È strano dire ad un amico che in questo momento non può tornare a casa, perché è distrutta, e che il villaggio in cui ha mosso i primi passi ed è cresciuto ora è ridotto a un cumulo di macerie che si estende per chilometri.
Quando entri in un Paese in guerra ti senti investito di tutta la responsabilità del mondo, verso la tua famiglia, verso te stesso, e verso i profughi che in quello Stato vorrebbero poterci ritornare, se non fossero stati banditi dalla violenza e dalla sopraffazione.
Vorresti dirgli che ti dispiace, e che il cammino nel Paese martoriato lo hai fatto anche e soprattutto per loro, coloro ai quali il conflitto ha chiuso le porte del futuro.

Provi a sintetizzare quello che senti dentro, e ciò che viene fuori è come ferro fuso dal fuoco, in una forma nuova ed irripetibile.

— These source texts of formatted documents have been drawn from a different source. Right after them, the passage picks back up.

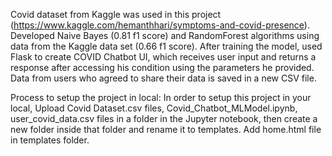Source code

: Covid dataset from Kaggle was used in this project (https://www.kaggle.com/hemanthhari/symptoms-and-covid-presence). Developed Naive Bayes (0.81 f1 score) and RandomForest algorithms using data from the Kaggle data set (0.66 f1 score).
After training the model, used Flask to create COVID Chatbot UI, which receives user input and returns a response after accessing his condition using the parameters he provided.
Data from users who agreed to share their data is saved in a new CSV file.

Process to setup the project in local:
In order to setup this project in your local, Upload Covid Dataset.csv files,  Covid_Chatbot_MLModel.ipynb,  user_covid_data.csv files in a folder in the Jupyter notebook, then create a new folder inside that folder and rename it to templates. Add home.html file in templates folder.
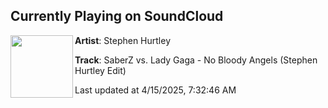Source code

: ## Currently Playing on SoundCloud

[<img align="left" width="100" src="https://i1.sndcdn.com/artworks-eBGN2W85P5u17rzl-r5wgbg-t500x500.jpg">](https://soundcloud.com/djstephenhurtley/saberz-vs-lady-gaga-no-bloody-angels-stephen-hurtley-edit)

**Artist**: Stephen Hurtley 

**Track**: SaberZ vs. Lady Gaga - No Bloody Angels (Stephen Hurtley Edit)

Last updated at 4/15/2025, 7:32:46 AM
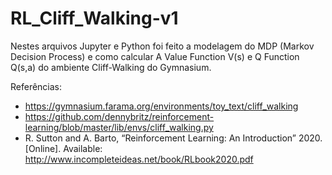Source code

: # RL_Cliff_Walking-v1

Nestes arquivos Jupyter e Python foi feito a modelagem do MDP (Markov Decision Process) e como calcular A Value Function V(s) e Q Function Q(s,a) do ambiente Cliff-Walking do Gymnasium.

Referências:
- https://gymnasium.farama.org/environments/toy_text/cliff_walking
- https://github.com/dennybritz/reinforcement-learning/blob/master/lib/envs/cliff_walking.py
- R. Sutton and A. Barto, “Reinforcement Learning: An Introduction” 2020. [Online]. Available: http://www.incompleteideas.net/book/RLbook2020.pdf
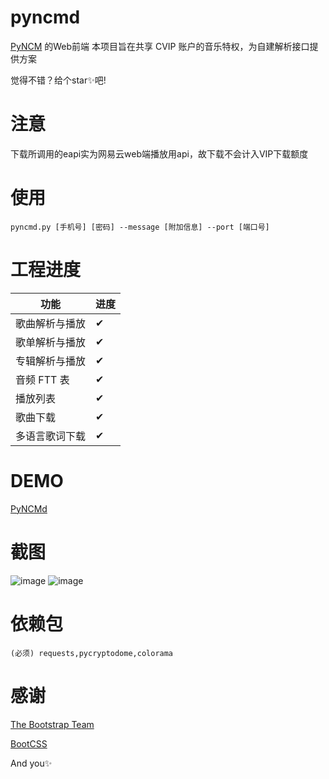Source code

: # pyncmd
[PyNCM](https://github.com/greats3an/pyncm) 的Web前端
本项目旨在共享 CVIP 账户的音乐特权，为自建解析接口提供方案

觉得不错？给个star✨吧!

# 注意
下载所调用的eapi实为网易云web端播放用api，故下载不会计入VIP下载额度

# 使用
    pyncmd.py [手机号] [密码] --message [附加信息] --port [端口号]

# 工程进度
|功能|进度|
|-|-|
|歌曲解析与播放|✔|
|歌单解析与播放|✔|
|专辑解析与播放|✔|
|音频 FTT 表|✔|
|播放列表|✔|
|歌曲下载|✔|
|多语言歌词下载|✔|
# DEMO
[PyNCMd](https://mos9527.tooo.top/ncm)

# 截图
![image](https://raw.githubusercontent.com/greats3an/pyncmd/master/screenshot/shot1.png)
![image](https://raw.githubusercontent.com/greats3an/pyncmd/master/screenshot/shot2.png)

# 依赖包

    (必须) requests,pycryptodome,colorama

# 感谢

[The Bootstrap Team](https://getbootstrap.com/)

[BootCSS](https://bootcss.com)

And you✨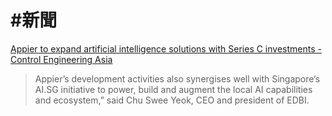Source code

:# #新聞

[Appier to expand artificial intelligence solutions with Series C investments - Control Engineering Asia](https://www.ceasiamag.com/2017/09/appier-artificial-intelligence-investments/)

> Appier’s development activities also synergises well with Singapore’s AI.SG initiative to power, build and augment the local AI capabilities and ecosystem,” said Chu Swee Yeok, CEO and president of EDBI.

Comprendi che sei portatore di qualcosa più grande, e che puoi solo intuire, come percepisci il vento sulla faccia senza vederlo.
Senti che, a dispetto della distruzione generale, nel cuore viene scandito un battito continuo.
Un battito che parla, ti suggerisce che non sei solo, che il portare nell’anima tanti amici crea una piccola, ma ostinata, luce nel buio.